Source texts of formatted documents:
++++++
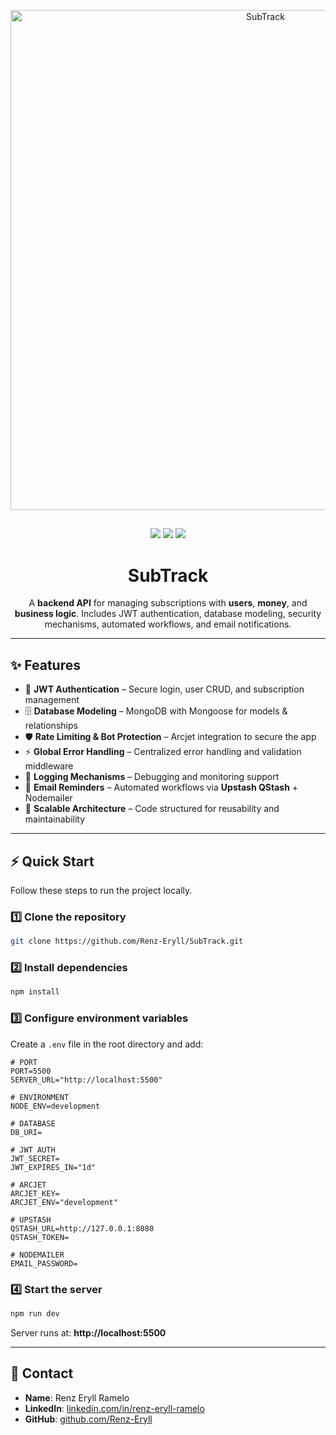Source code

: <p align="center">
  <img src="./public/SubTrack.svg" alt="SubTrack" width="800"/>
</p>

##

<p align="center">
  <img src="https://img.shields.io/badge/Node.js-339933?style=for-the-badge&logo=nodedotjs&logoColor=white"/>
  <img src="https://img.shields.io/badge/Express.js-000000?style=for-the-badge&logo=express&logoColor=white"/>
  <img src="https://img.shields.io/badge/MongoDB-47A248?style=for-the-badge&logo=mongodb&logoColor=white"/>
</p>

<h1 align="center">SubTrack</h1>

<p align="center">
  A <b>backend API</b> for managing subscriptions with <b> users</b>, <b>money</b>, and <b> business logic</b>.  
  Includes JWT authentication, database modeling, security mechanisms, automated workflows, and email notifications.
</p>

---

## ✨ Features

- 🔐 **JWT Authentication** – Secure login, user CRUD, and subscription management
- 🗄 **Database Modeling** – MongoDB with Mongoose for models & relationships
- 🛡 **Rate Limiting & Bot Protection** – Arcjet integration to secure the app
- ⚡ **Global Error Handling** – Centralized error handling and validation middleware
- 📜 **Logging Mechanisms** – Debugging and monitoring support
- 📧 **Email Reminders** – Automated workflows via **Upstash QStash** + Nodemailer
- 🧩 **Scalable Architecture** – Code structured for reusability and maintainability

---

## ⚡ Quick Start

Follow these steps to run the project locally.

### 1️⃣ Clone the repository
```bash
git clone https://github.com/Renz-Eryll/SubTrack.git
```

### 2️⃣ Install dependencies
```bash
npm install
```

### 3️⃣ Configure environment variables  
Create a `.env` file in the root directory and add:

```env
# PORT
PORT=5500
SERVER_URL="http://localhost:5500"

# ENVIRONMENT
NODE_ENV=development

# DATABASE
DB_URI=

# JWT AUTH
JWT_SECRET=
JWT_EXPIRES_IN="1d"

# ARCJET
ARCJET_KEY=
ARCJET_ENV="development"

# UPSTASH
QSTASH_URL=http://127.0.0.1:8080
QSTASH_TOKEN=

# NODEMAILER
EMAIL_PASSWORD=
```

### 4️⃣ Start the server
```bash
npm run dev
```

Server runs at: **http://localhost:5500**

---

## 📧 Contact

- **Name**: Renz Eryll Ramelo  
- **LinkedIn**: [linkedin.com/in/renz-eryll-ramelo](https://www.linkedin.com/in/renz-eryll-ramelo)  
- **GitHub**: [github.com/Renz-Eryll](https://github.com/Renz-Eryll)  
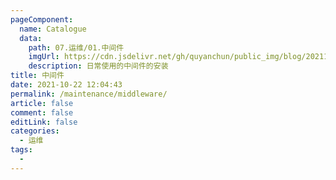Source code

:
```yaml
---
pageComponent:
  name: Catalogue
  data:
    path: 07.运维/01.中间件
    imgUrl: https://cdn.jsdelivr.net/gh/quyanchun/public_img/blog/202110221221906.jpg
    description: 日常使用的中间件的安装
title: 中间件
date: 2021-10-22 12:04:43
permalink: /maintenance/middleware/
article: false
comment: false
editLink: false
categories:
  - 运维
tags:
  - 
---
```

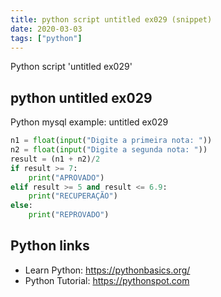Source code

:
 ```yaml
---
title: python script untitled ex029 (snippet)
date: 2020-03-03
tags: ["python"]
---
```

Python script 'untitled ex029'


## python untitled ex029

Python mysql example: untitled ex029

```python
n1 = float(input("Digite a primeira nota: "))
n2 = float(input("Digite a segunda nota: "))
result = (n1 + n2)/2
if result >= 7:
    print("APROVADO")
elif result >= 5 and result <= 6.9:
    print("RECUPERAÇÃO")
else:
    print("REPROVADO")


```

## Python links

- Learn Python: https://pythonbasics.org/
- Python Tutorial: https://pythonspot.com

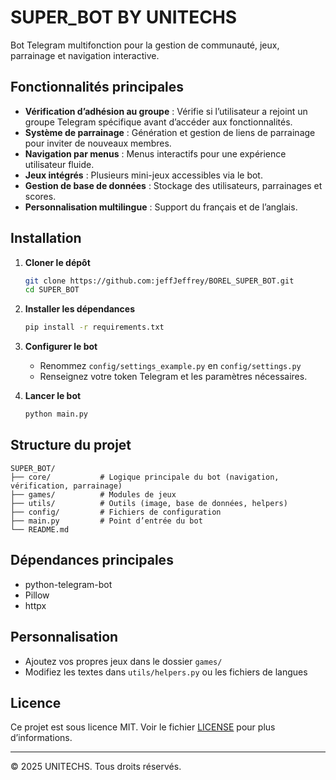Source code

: # SUPER_BOT BY UNITECHS

Bot Telegram multifonction pour la gestion de communauté, jeux, parrainage et navigation interactive.

## Fonctionnalités principales

- **Vérification d’adhésion au groupe** : Vérifie si l’utilisateur a rejoint un groupe Telegram spécifique avant d’accéder aux fonctionnalités.
- **Système de parrainage** : Génération et gestion de liens de parrainage pour inviter de nouveaux membres.
- **Navigation par menus** : Menus interactifs pour une expérience utilisateur fluide.
- **Jeux intégrés** : Plusieurs mini-jeux accessibles via le bot.
- **Gestion de base de données** : Stockage des utilisateurs, parrainages et scores.
- **Personnalisation multilingue** : Support du français et de l’anglais.

## Installation

1. **Cloner le dépôt**
   ```bash
   git clone https://github.com:jeffJeffrey/BOREL_SUPER_BOT.git
   cd SUPER_BOT
   ```

2. **Installer les dépendances**
   ```bash
   pip install -r requirements.txt
   ```

3. **Configurer le bot**
   - Renommez `config/settings_example.py` en `config/settings.py`
   - Renseignez votre token Telegram et les paramètres nécessaires.

4. **Lancer le bot**
   ```bash
   python main.py
   ```

## Structure du projet

```
SUPER_BOT/
├── core/           # Logique principale du bot (navigation, vérification, parrainage)
├── games/          # Modules de jeux
├── utils/          # Outils (image, base de données, helpers)
├── config/         # Fichiers de configuration
├── main.py         # Point d’entrée du bot
└── README.md
```

## Dépendances principales

- python-telegram-bot
- Pillow
- httpx

## Personnalisation

- Ajoutez vos propres jeux dans le dossier `games/`
- Modifiez les textes dans `utils/helpers.py` ou les fichiers de langues

## Licence

Ce projet est sous licence MIT. Voir le fichier [LICENSE](LICENSE) pour plus d’informations.

---

© 2025 UNITECHS. Tous droits réservés.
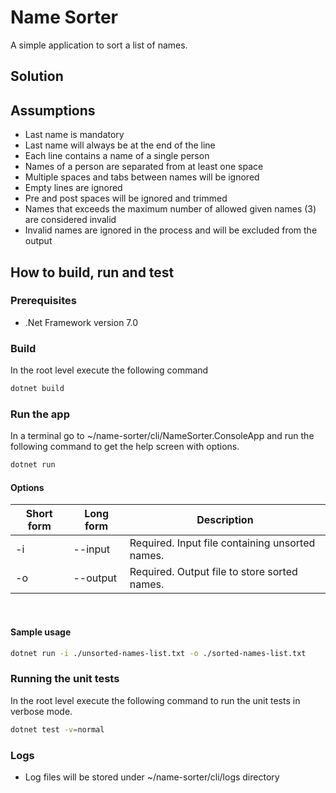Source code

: # Name Sorter

A simple application to sort a list of names.

## Solution

## Assumptions

- Last name is mandatory
- Last name will always be at the end of the line
- Each line contains a name of a single person
- Names of a person are separated from at least one space
- Multiple spaces and tabs between names will be ignored
- Empty lines are ignored
- Pre and post spaces will be ignored and trimmed
- Names that exceeds the maximum number of allowed given names (3) are considered invalid
- Invalid names are ignored in the process and will be excluded from the output

## How to build, run and test

### Prerequisites

- .Net Framework version 7.0

### Build

In the root level execute the following command

```sh
dotnet build
```

### Run the app

In a terminal go to ~/name-sorter/cli/NameSorter.ConsoleApp and run the following command to get the help screen with options.

```sh
dotnet run
```

#### Options

| Short form | Long form | Description                                     |
| ---------- | --------- | ----------------------------------------------- |
| -i         | --input   | Required. Input file containing unsorted names. |
| -o         | --output  | Required. Output file to store sorted names.    |

<br/>

#### Sample usage

```sh
dotnet run -i ./unsorted-names-list.txt -o ./sorted-names-list.txt
```

### Running the unit tests

In the root level execute the following command to run the unit tests in verbose mode.

```sh
dotnet test -v=normal
```

### Logs

- Log files will be stored under ~/name-sorter/cli/logs directory

<br/>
++++++
● Task directions: Could you copy the lines above exactly and skip the images?

● Answer to this task:
Source code

: <p align="center">
  <img src="./public/SubTrack.svg" alt="SubTrack" width="800"/>
</p>

##

<p align="center">
  <img src="https://img.shields.io/badge/Node.js-339933?style=for-the-badge&logo=nodedotjs&logoColor=white"/>
  <img src="https://img.shields.io/badge/Express.js-000000?style=for-the-badge&logo=express&logoColor=white"/>
  <img src="https://img.shields.io/badge/MongoDB-47A248?style=for-the-badge&logo=mongodb&logoColor=white"/>
</p>

<h1 align="center">SubTrack</h1>

<p align="center">
  A <b>backend API</b> for managing subscriptions with <b> users</b>, <b>money</b>, and <b> business logic</b>.  
  Includes JWT authentication, database modeling, security mechanisms, automated workflows, and email notifications.
</p>

---

## ✨ Features

- 🔐 **JWT Authentication** – Secure login, user CRUD, and subscription management
- 🗄 **Database Modeling** – MongoDB with Mongoose for models & relationships
- 🛡 **Rate Limiting & Bot Protection** – Arcjet integration to secure the app
- ⚡ **Global Error Handling** – Centralized error handling and validation middleware
- 📜 **Logging Mechanisms** – Debugging and monitoring support
- 📧 **Email Reminders** – Automated workflows via **Upstash QStash** + Nodemailer
- 🧩 **Scalable Architecture** – Code structured for reusability and maintainability

---

## ⚡ Quick Start

Follow these steps to run the project locally.

### 1️⃣ Clone the repository
```bash
git clone https://github.com/Renz-Eryll/SubTrack.git
```

### 2️⃣ Install dependencies
```bash
npm install
```

### 3️⃣ Configure environment variables  
Create a `.env` file in the root directory and add:

```env
# PORT
PORT=5500
SERVER_URL="http://localhost:5500"

# ENVIRONMENT
NODE_ENV=development

# DATABASE
DB_URI=

# JWT AUTH
JWT_SECRET=
JWT_EXPIRES_IN="1d"

# ARCJET
ARCJET_KEY=
ARCJET_ENV="development"

# UPSTASH
QSTASH_URL=http://127.0.0.1:8080
QSTASH_TOKEN=

# NODEMAILER
EMAIL_PASSWORD=
```

### 4️⃣ Start the server
```bash
npm run dev
```

Server runs at: **http://localhost:5500**

---

## 📧 Contact

- **Name**: Renz Eryll Ramelo  
- **LinkedIn**: [linkedin.com/in/renz-eryll-ramelo](https://www.linkedin.com/in/renz-eryll-ramelo)  
- **GitHub**: [github.com/Renz-Eryll](https://github.com/Renz-Eryll)  
Source code

:
```yaml
---
pageComponent:
  name: Catalogue
  data:
    path: 07.运维/01.中间件
    imgUrl: https://cdn.jsdelivr.net/gh/quyanchun/public_img/blog/202110221221906.jpg
    description: 日常使用的中间件的安装
title: 中间件
date: 2021-10-22 12:04:43
permalink: /maintenance/middleware/
article: false
comment: false
editLink: false
categories:
  - 运维
tags:
  - 
---
```

Source code

:
 ```yaml
---
title: python script untitled ex029 (snippet)
date: 2020-03-03
tags: ["python"]
---
```

Python script 'untitled ex029'


## python untitled ex029

Python mysql example: untitled ex029

```python
n1 = float(input("Digite a primeira nota: "))
n2 = float(input("Digite a segunda nota: "))
result = (n1 + n2)/2
if result >= 7:
    print("APROVADO")
elif result >= 5 and result <= 6.9:
    print("RECUPERAÇÃO")
else:
    print("REPROVADO")


```

## Python links

- Learn Python: https://pythonbasics.org/
- Python Tutorial: https://pythonspot.com

Source code

: # SUPER_BOT BY UNITECHS

Bot Telegram multifonction pour la gestion de communauté, jeux, parrainage et navigation interactive.

## Fonctionnalités principales

- **Vérification d’adhésion au groupe** : Vérifie si l’utilisateur a rejoint un groupe Telegram spécifique avant d’accéder aux fonctionnalités.
- **Système de parrainage** : Génération et gestion de liens de parrainage pour inviter de nouveaux membres.
- **Navigation par menus** : Menus interactifs pour une expérience utilisateur fluide.
- **Jeux intégrés** : Plusieurs mini-jeux accessibles via le bot.
- **Gestion de base de données** : Stockage des utilisateurs, parrainages et scores.
- **Personnalisation multilingue** : Support du français et de l’anglais.

## Installation

1. **Cloner le dépôt**
   ```bash
   git clone https://github.com:jeffJeffrey/BOREL_SUPER_BOT.git
   cd SUPER_BOT
   ```

2. **Installer les dépendances**
   ```bash
   pip install -r requirements.txt
   ```

3. **Configurer le bot**
   - Renommez `config/settings_example.py` en `config/settings.py`
   - Renseignez votre token Telegram et les paramètres nécessaires.

4. **Lancer le bot**
   ```bash
   python main.py
   ```

## Structure du projet

```
SUPER_BOT/
├── core/           # Logique principale du bot (navigation, vérification, parrainage)
├── games/          # Modules de jeux
├── utils/          # Outils (image, base de données, helpers)
├── config/         # Fichiers de configuration
├── main.py         # Point d’entrée du bot
└── README.md
```

## Dépendances principales

- python-telegram-bot
- Pillow
- httpx

## Personnalisation

- Ajoutez vos propres jeux dans le dossier `games/`
- Modifiez les textes dans `utils/helpers.py` ou les fichiers de langues

## Licence

Ce projet est sous licence MIT. Voir le fichier [LICENSE](LICENSE) pour plus d’informations.

---

© 2025 UNITECHS. Tous droits réservés.
Source code

: # Name Sorter

A simple application to sort a list of names.

## Solution

## Assumptions

- Last name is mandatory
- Last name will always be at the end of the line
- Each line contains a name of a single person
- Names of a person are separated from at least one space
- Multiple spaces and tabs between names will be ignored
- Empty lines are ignored
- Pre and post spaces will be ignored and trimmed
- Names that exceeds the maximum number of allowed given names (3) are considered invalid
- Invalid names are ignored in the process and will be excluded from the output

## How to build, run and test

### Prerequisites

- .Net Framework version 7.0

### Build

In the root level execute the following command

```sh
dotnet build
```

### Run the app

In a terminal go to ~/name-sorter/cli/NameSorter.ConsoleApp and run the following command to get the help screen with options.

```sh
dotnet run
```

#### Options

| Short form | Long form | Description                                     |
| ---------- | --------- | ----------------------------------------------- |
| -i         | --input   | Required. Input file containing unsorted names. |
| -o         | --output  | Required. Output file to store sorted names.    |

<br/>

#### Sample usage

```sh
dotnet run -i ./unsorted-names-list.txt -o ./sorted-names-list.txt
```

### Running the unit tests

In the root level execute the following command to run the unit tests in verbose mode.

```sh
dotnet test -v=normal
```

### Logs

- Log files will be stored under ~/name-sorter/cli/logs directory

<br/>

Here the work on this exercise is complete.